- _Assignment_:
Pull every line containing the word "business" from the records.

- _Data to process_:
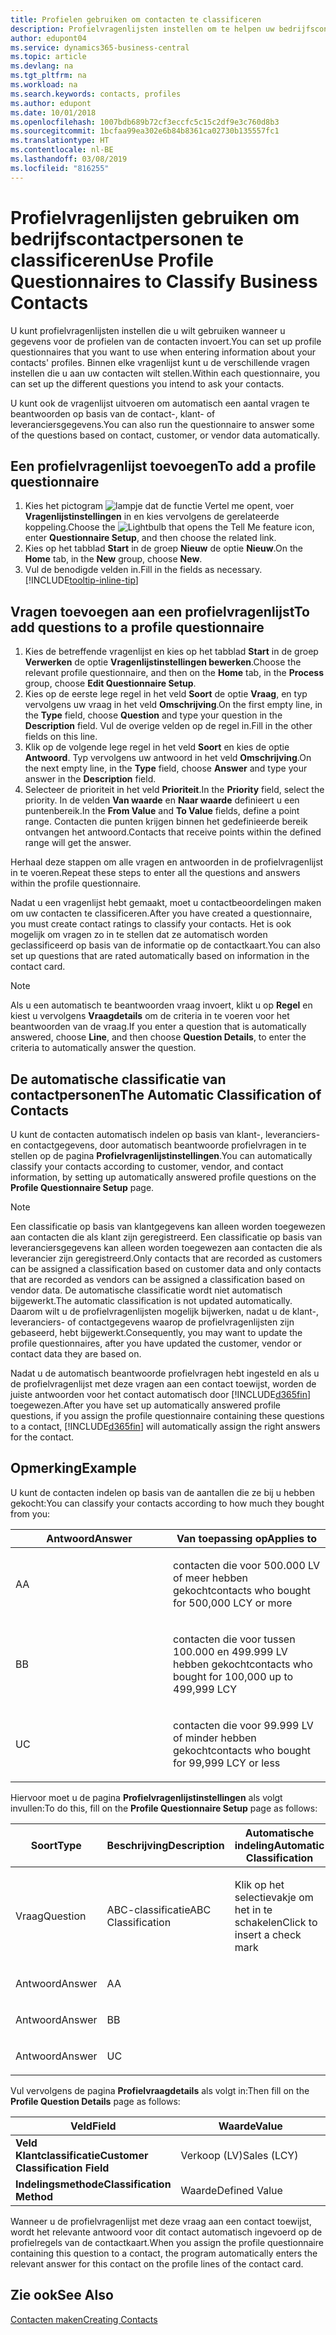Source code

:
 ```yaml
---
title: Profielen gebruiken om contacten te classificeren
description: Profielvragenlijsten instellen om te helpen uw bedrijfscontactpersonen te classificeren
author: edupont04
ms.service: dynamics365-business-central
ms.topic: article
ms.devlang: na
ms.tgt_pltfrm: na
ms.workload: na
ms.search.keywords: contacts, profiles
ms.author: edupont
ms.date: 10/01/2018
ms.openlocfilehash: 1007bdb689b72cf3eccfc5c15c2df9e3c760d8b3
ms.sourcegitcommit: 1bcfaa99ea302e6b84b8361ca02730b135557fc1
ms.translationtype: HT
ms.contentlocale: nl-BE
ms.lasthandoff: 03/08/2019
ms.locfileid: "816255"
---
```

# <a name="use-profile-questionnaires-to-classify-business-contacts"></a><span data-ttu-id="e48eb-103">Profielvragenlijsten gebruiken om bedrijfscontactpersonen te classificeren</span><span class="sxs-lookup"><span data-stu-id="e48eb-103">Use Profile Questionnaires to Classify Business Contacts</span></span>
<span data-ttu-id="e48eb-104">U kunt profielvragenlijsten instellen die u wilt gebruiken wanneer u gegevens voor de profielen van de contacten invoert.</span><span class="sxs-lookup"><span data-stu-id="e48eb-104">You can set up profile questionnaires that you want to use when entering information about your contacts' profiles.</span></span> <span data-ttu-id="e48eb-105">Binnen elke vragenlijst kunt u de verschillende vragen instellen die u aan uw contacten wilt stellen.</span><span class="sxs-lookup"><span data-stu-id="e48eb-105">Within each questionnaire, you can set up the different questions you intend to ask your contacts.</span></span>  

<span data-ttu-id="e48eb-106">U kunt ook de vragenlijst uitvoeren om automatisch een aantal vragen te beantwoorden op basis van de contact-, klant- of leveranciersgegevens.</span><span class="sxs-lookup"><span data-stu-id="e48eb-106">You can also run the questionnaire to answer some of the questions based on contact, customer, or vendor data automatically.</span></span>  

## <a name="to-add-a-profile-questionnaire"></a><span data-ttu-id="e48eb-107">Een profielvragenlijst toevoegen</span><span class="sxs-lookup"><span data-stu-id="e48eb-107">To add a profile questionnaire</span></span>
1.  <span data-ttu-id="e48eb-108">Kies het pictogram ![lampje dat de functie Vertel me opent](media/ui-search/search_small.png "Vertel me wat u wilt doen"), voer **Vragenlijstinstellingen** in en kies vervolgens de gerelateerde koppeling.</span><span class="sxs-lookup"><span data-stu-id="e48eb-108">Choose the ![Lightbulb that opens the Tell Me feature](media/ui-search/search_small.png "Tell me what you want to do") icon, enter **Questionnaire Setup**, and then choose the related link.</span></span>  
2.  <span data-ttu-id="e48eb-109">Kies op het tabblad **Start** in de groep **Nieuw** de optie **Nieuw**.</span><span class="sxs-lookup"><span data-stu-id="e48eb-109">On the **Home** tab, in the **New** group, choose **New**.</span></span>  
3.  <span data-ttu-id="e48eb-110">Vul de benodigde velden in.</span><span class="sxs-lookup"><span data-stu-id="e48eb-110">Fill in the fields as necessary.</span></span> [!INCLUDE[tooltip-inline-tip](includes/tooltip-inline-tip_md.md)]  

## <a name="to-add-questions-to-a-profile-questionnaire"></a><span data-ttu-id="e48eb-111">Vragen toevoegen aan een profielvragenlijst</span><span class="sxs-lookup"><span data-stu-id="e48eb-111">To add questions to a profile questionnaire</span></span>
1.  <span data-ttu-id="e48eb-112">Kies de betreffende vragenlijst en kies op het tabblad **Start** in de groep **Verwerken** de optie **Vragenlijstinstellingen bewerken**.</span><span class="sxs-lookup"><span data-stu-id="e48eb-112">Choose the relevant profile questionnaire, and then on the **Home** tab, in the **Process** group, choose **Edit Questionnaire Setup**.</span></span>  
2.  <span data-ttu-id="e48eb-113">Kies op de eerste lege regel in het veld **Soort** de optie **Vraag**, en typ vervolgens uw vraag in het veld **Omschrijving**.</span><span class="sxs-lookup"><span data-stu-id="e48eb-113">On the first empty line, in the **Type** field, choose **Question** and type your question in the **Description** field.</span></span> <span data-ttu-id="e48eb-114">Vul de overige velden op de regel in.</span><span class="sxs-lookup"><span data-stu-id="e48eb-114">Fill in the other fields on this line.</span></span>  
3.  <span data-ttu-id="e48eb-115">Klik op de volgende lege regel in het veld **Soort** en kies de optie **Antwoord**. Typ vervolgens uw antwoord in het veld **Omschrijving**.</span><span class="sxs-lookup"><span data-stu-id="e48eb-115">On the next empty line, in the **Type** field, choose **Answer** and type your answer in the **Description** field.</span></span>  
4.  <span data-ttu-id="e48eb-116">Selecteer de prioriteit in het veld **Prioriteit**.</span><span class="sxs-lookup"><span data-stu-id="e48eb-116">In the **Priority** field, select the priority.</span></span> <span data-ttu-id="e48eb-117">In de velden **Van waarde** en **Naar waarde** definieert u een puntenbereik.</span><span class="sxs-lookup"><span data-stu-id="e48eb-117">In the **From Value** and **To Value** fields, define a point range.</span></span> <span data-ttu-id="e48eb-118">Contacten die punten krijgen binnen het gedefinieerde bereik ontvangen het antwoord.</span><span class="sxs-lookup"><span data-stu-id="e48eb-118">Contacts that receive points within the defined range will get the answer.</span></span>  

<span data-ttu-id="e48eb-119">Herhaal deze stappen om alle vragen en antwoorden in de profielvragenlijst in te voeren.</span><span class="sxs-lookup"><span data-stu-id="e48eb-119">Repeat these steps to enter all the questions and answers within the profile questionnaire.</span></span>

<span data-ttu-id="e48eb-120">Nadat u een vragenlijst hebt gemaakt, moet u contactbeoordelingen maken om uw contacten te classificeren.</span><span class="sxs-lookup"><span data-stu-id="e48eb-120">After you have created a questionnaire, you must create contact ratings to classify your contacts.</span></span> <span data-ttu-id="e48eb-121">Het is ook mogelijk om vragen zo in te stellen dat ze automatisch worden geclassificeerd op basis van de informatie op de contactkaart.</span><span class="sxs-lookup"><span data-stu-id="e48eb-121">You can also set up questions that are rated automatically based on information in the contact card.</span></span>  

> [!NOTE]
> <span data-ttu-id="e48eb-122">Als u een automatisch te beantwoorden vraag invoert, klikt u op <STRONG>Regel</STRONG> en kiest u vervolgens <STRONG>Vraagdetails</STRONG> om de criteria in te voeren voor het beantwoorden van de vraag.</span><span class="sxs-lookup"><span data-stu-id="e48eb-122">If you enter a question that is automatically answered, choose <STRONG>Line</STRONG>, and then choose <STRONG>Question Details</STRONG>, to enter the criteria to automatically answer the question.</span></span>

## <a name="the-automatic-classification-of-contacts"></a><span data-ttu-id="e48eb-123">De automatische classificatie van contactpersonen</span><span class="sxs-lookup"><span data-stu-id="e48eb-123">The Automatic Classification of Contacts</span></span>
<span data-ttu-id="e48eb-124">U kunt de contacten automatisch indelen op basis van klant-, leveranciers- en contactgegevens, door automatisch beantwoorde profielvragen in te stellen op de pagina **Profielvragenlijstinstellingen**.</span><span class="sxs-lookup"><span data-stu-id="e48eb-124">You can automatically classify your contacts according to customer, vendor, and contact information, by setting up automatically answered profile questions on the **Profile Questionnaire Setup** page.</span></span>  

> [!NOTE]
> <span data-ttu-id="e48eb-125">Een classificatie op basis van klantgegevens kan alleen worden toegewezen aan contacten die als klant zijn geregistreerd. Een classificatie op basis van leveranciersgegevens kan alleen worden toegewezen aan contacten die als leverancier zijn geregistreerd.</span><span class="sxs-lookup"><span data-stu-id="e48eb-125">Only contacts that are recorded as customers can be assigned a classification based on customer data and only contacts that are recorded as vendors can be assigned a classification based on vendor data.</span></span> <span data-ttu-id="e48eb-126">De automatische classificatie wordt niet automatisch bijgewerkt.</span><span class="sxs-lookup"><span data-stu-id="e48eb-126">The automatic classification is not updated automatically.</span></span> <span data-ttu-id="e48eb-127">Daarom wilt u de profielvragenlijsten mogelijk bijwerken, nadat u de klant-, leveranciers- of contactgegevens waarop de profielvragenlijsten zijn gebaseerd, hebt bijgewerkt.</span><span class="sxs-lookup"><span data-stu-id="e48eb-127">Consequently, you may want to update the profile questionnaires, after you have updated the customer, vendor or contact data they are based on.</span></span>  

<span data-ttu-id="e48eb-128">Nadat u de automatisch beantwoorde profielvragen hebt ingesteld en als u de profielvragenlijst met deze vragen aan een contact toewijst, worden de juiste antwoorden voor het contact automatisch door [!INCLUDE[d365fin](includes/d365fin_md.md)] toegewezen.</span><span class="sxs-lookup"><span data-stu-id="e48eb-128">After you have set up automatically answered profile questions, if you assign the profile questionnaire containing these questions to a contact, [!INCLUDE[d365fin](includes/d365fin_md.md)] will automatically assign the right answers for the contact.</span></span>  

## <a name="example"></a><span data-ttu-id="e48eb-129">Opmerking</span><span class="sxs-lookup"><span data-stu-id="e48eb-129">Example</span></span>
<span data-ttu-id="e48eb-130">U kunt de contacten indelen op basis van de aantallen die ze bij u hebben gekocht:</span><span class="sxs-lookup"><span data-stu-id="e48eb-130">You can classify your contacts according to how much they bought from you:</span></span>

<table>
<colgroup>
<col style="width: 50%" />
<col style="width: 50%" />
</colgroup>
<thead>
<tr class="header">
<th><span data-ttu-id="e48eb-131"><strong>Antwoord</strong></span><span class="sxs-lookup"><span data-stu-id="e48eb-131"><strong>Answer</strong></span></span></th>
<th><span data-ttu-id="e48eb-132"><strong>Van toepassing op</strong></span><span class="sxs-lookup"><span data-stu-id="e48eb-132"><strong>Applies to</strong></span></span></th>
</tr>
</thead>
<tbody>
<tr class="odd">
<td><p><span data-ttu-id="e48eb-133">A</span><span class="sxs-lookup"><span data-stu-id="e48eb-133">A</span></span></p></td>
<td><p><span data-ttu-id="e48eb-134">contacten die voor 500.000 LV of meer hebben gekocht</span><span class="sxs-lookup"><span data-stu-id="e48eb-134">contacts who bought for 500,000 LCY or more</span></span></p></td>
</tr>
<tr class="even">
<td><p><span data-ttu-id="e48eb-135">B</span><span class="sxs-lookup"><span data-stu-id="e48eb-135">B</span></span></p></td>
<td><p><span data-ttu-id="e48eb-136">contacten die voor tussen 100.000 en 499.999 LV hebben gekocht</span><span class="sxs-lookup"><span data-stu-id="e48eb-136">contacts who bought for 100,000 up to 499,999 LCY</span></span></p></td>
</tr>
<tr class="odd">
<td><p><span data-ttu-id="e48eb-137">U</span><span class="sxs-lookup"><span data-stu-id="e48eb-137">C</span></span></p></td>
<td><p><span data-ttu-id="e48eb-138">contacten die voor 99.999 LV of minder hebben gekocht</span><span class="sxs-lookup"><span data-stu-id="e48eb-138">contacts who bought for 99,999 LCY or less</span></span></p></td>
</tr>
</tbody>
</table>

<span data-ttu-id="e48eb-139">Hiervoor moet u de pagina **Profielvragenlijstinstellingen** als volgt invullen:</span><span class="sxs-lookup"><span data-stu-id="e48eb-139">To do this, fill on the **Profile Questionnaire Setup** page as follows:</span></span>


<table>
<colgroup>
<col style="width: 20%" />
<col style="width: 20%" />
<col style="width: 20%" />
<col style="width: 20%" />
<col style="width: 20%" />
</colgroup>
<thead>
<tr class="header">
<th><span data-ttu-id="e48eb-140"><strong>Soort</strong></span><span class="sxs-lookup"><span data-stu-id="e48eb-140"><strong>Type</strong></span></span></th>
<th><span data-ttu-id="e48eb-141"><strong>Beschrijving</strong></span><span class="sxs-lookup"><span data-stu-id="e48eb-141"><strong>Description</strong></span></span></th>
<th><span data-ttu-id="e48eb-142"><strong>Automatische indeling</strong></span><span class="sxs-lookup"><span data-stu-id="e48eb-142"><strong>Automatic Classification</strong></span></span></th>
<th><span data-ttu-id="e48eb-143"><strong>Van waarde</strong></span><span class="sxs-lookup"><span data-stu-id="e48eb-143"><strong>From Value</strong></span></span></th>
<th><span data-ttu-id="e48eb-144"><strong>Naar waarde</strong></span><span class="sxs-lookup"><span data-stu-id="e48eb-144"><strong>To Value</strong></span></span></th>
</tr>
</thead>
<tbody>
<tr class="odd">
<td><p><span data-ttu-id="e48eb-145">Vraag</span><span class="sxs-lookup"><span data-stu-id="e48eb-145">Question</span></span></p></td>
<td><p><span data-ttu-id="e48eb-146">ABC-classificatie</span><span class="sxs-lookup"><span data-stu-id="e48eb-146">ABC Classification</span></span></p></td>
<td><p><span data-ttu-id="e48eb-147">Klik op het selectievakje om het in te schakelen</span><span class="sxs-lookup"><span data-stu-id="e48eb-147">Click to insert a check mark</span></span></p></td>
<td><p> </p></td>
<td><p> </p></td>
</tr>
<tr class="even">
<td><p><span data-ttu-id="e48eb-148">Antwoord</span><span class="sxs-lookup"><span data-stu-id="e48eb-148">Answer</span></span></p></td>
<td><p><span data-ttu-id="e48eb-149">A</span><span class="sxs-lookup"><span data-stu-id="e48eb-149">A</span></span></p></td>
<td><p> </p></td>
<td><p><span data-ttu-id="e48eb-150">500.000</span><span class="sxs-lookup"><span data-stu-id="e48eb-150">500,000</span></span></p></td>
<td><p> </p></td>
</tr>
<tr class="odd">
<td><p><span data-ttu-id="e48eb-151">Antwoord</span><span class="sxs-lookup"><span data-stu-id="e48eb-151">Answer</span></span></p></td>
<td><p><span data-ttu-id="e48eb-152">B</span><span class="sxs-lookup"><span data-stu-id="e48eb-152">B</span></span></p></td>
<td><p> </p></td>
<td><p><span data-ttu-id="e48eb-153">100,000</span><span class="sxs-lookup"><span data-stu-id="e48eb-153">100,000</span></span></p></td>
<td><p><span data-ttu-id="e48eb-154">499,999</span><span class="sxs-lookup"><span data-stu-id="e48eb-154">499,999</span></span></p></td>
</tr>
<tr class="even">
<td><p><span data-ttu-id="e48eb-155">Antwoord</span><span class="sxs-lookup"><span data-stu-id="e48eb-155">Answer</span></span></p></td>
<td><p><span data-ttu-id="e48eb-156">U</span><span class="sxs-lookup"><span data-stu-id="e48eb-156">C</span></span></p></td>
<td><p> </p></td>
<td><p> </p></td>
<td><p><span data-ttu-id="e48eb-157">99,999</span><span class="sxs-lookup"><span data-stu-id="e48eb-157">99,999</span></span></p></td>
</tr>
</tbody>
</table>

<span data-ttu-id="e48eb-158">Vul vervolgens de pagina **Profielvraagdetails** als volgt in:</span><span class="sxs-lookup"><span data-stu-id="e48eb-158">Then fill on the **Profile Question Details** page as follows:</span></span>
<table>
<colgroup>
<col style="width: 50%" />
<col style="width: 50%" />
</colgroup>
<thead>
<tr class="header">
<th><span data-ttu-id="e48eb-159"><strong>Veld</strong></span><span class="sxs-lookup"><span data-stu-id="e48eb-159"><strong>Field</strong></span></span></th>
<th><span data-ttu-id="e48eb-160"><strong>Waarde</strong></span><span class="sxs-lookup"><span data-stu-id="e48eb-160"><strong>Value</strong></span></span></th>
</tr>
</thead>
<tbody>
<tr>
<td><span data-ttu-id="e48eb-161"><strong>Veld Klantclassificatie</strong></span><span class="sxs-lookup"><span data-stu-id="e48eb-161"><strong>Customer Classification Field</strong></span></span></td>
<td><span data-ttu-id="e48eb-162"><emphasis>Verkoop (LV)</emphasis></span><span class="sxs-lookup"><span data-stu-id="e48eb-162"><emphasis>Sales (LCY)</emphasis></span></span></td>
</tr>
<tr>
<td><span data-ttu-id="e48eb-163"><strong>Indelingsmethode</strong></span><span class="sxs-lookup"><span data-stu-id="e48eb-163"><strong>Classification Method</strong></span></span></td>
<td><span data-ttu-id="e48eb-164"><emphasis>Waarde</emphasis></span><span class="sxs-lookup"><span data-stu-id="e48eb-164"><emphasis>Defined Value</emphasis></span></span></td>
</tr>
</tbody>
</table>

<span data-ttu-id="e48eb-165">Wanneer u de profielvragenlijst met deze vraag aan een contact toewijst, wordt het relevante antwoord voor dit contact automatisch ingevoerd op de profielregels van de contactkaart.</span><span class="sxs-lookup"><span data-stu-id="e48eb-165">When you assign the profile questionnaire containing this question to a contact, the program automatically enters the relevant answer for this contact on the profile lines of the contact card.</span></span>

## <a name="see-also"></a><span data-ttu-id="e48eb-166">Zie ook</span><span class="sxs-lookup"><span data-stu-id="e48eb-166">See Also</span></span>
[<span data-ttu-id="e48eb-167">Contacten maken</span><span class="sxs-lookup"><span data-stu-id="e48eb-167">Creating Contacts</span></span>](marketing-create-contact-companies.md)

- _Solution_:
ms.service: dynamics365-business-central
# <a name="use-profile-questionnaires-to-classify-business-contacts"></a><span data-ttu-id="e48eb-103">Profielvragenlijsten gebruiken om bedrijfscontactpersonen te classificeren</span><span class="sxs-lookup"><span data-stu-id="e48eb-103">Use Profile Questionnaires to Classify Business Contacts</span></span>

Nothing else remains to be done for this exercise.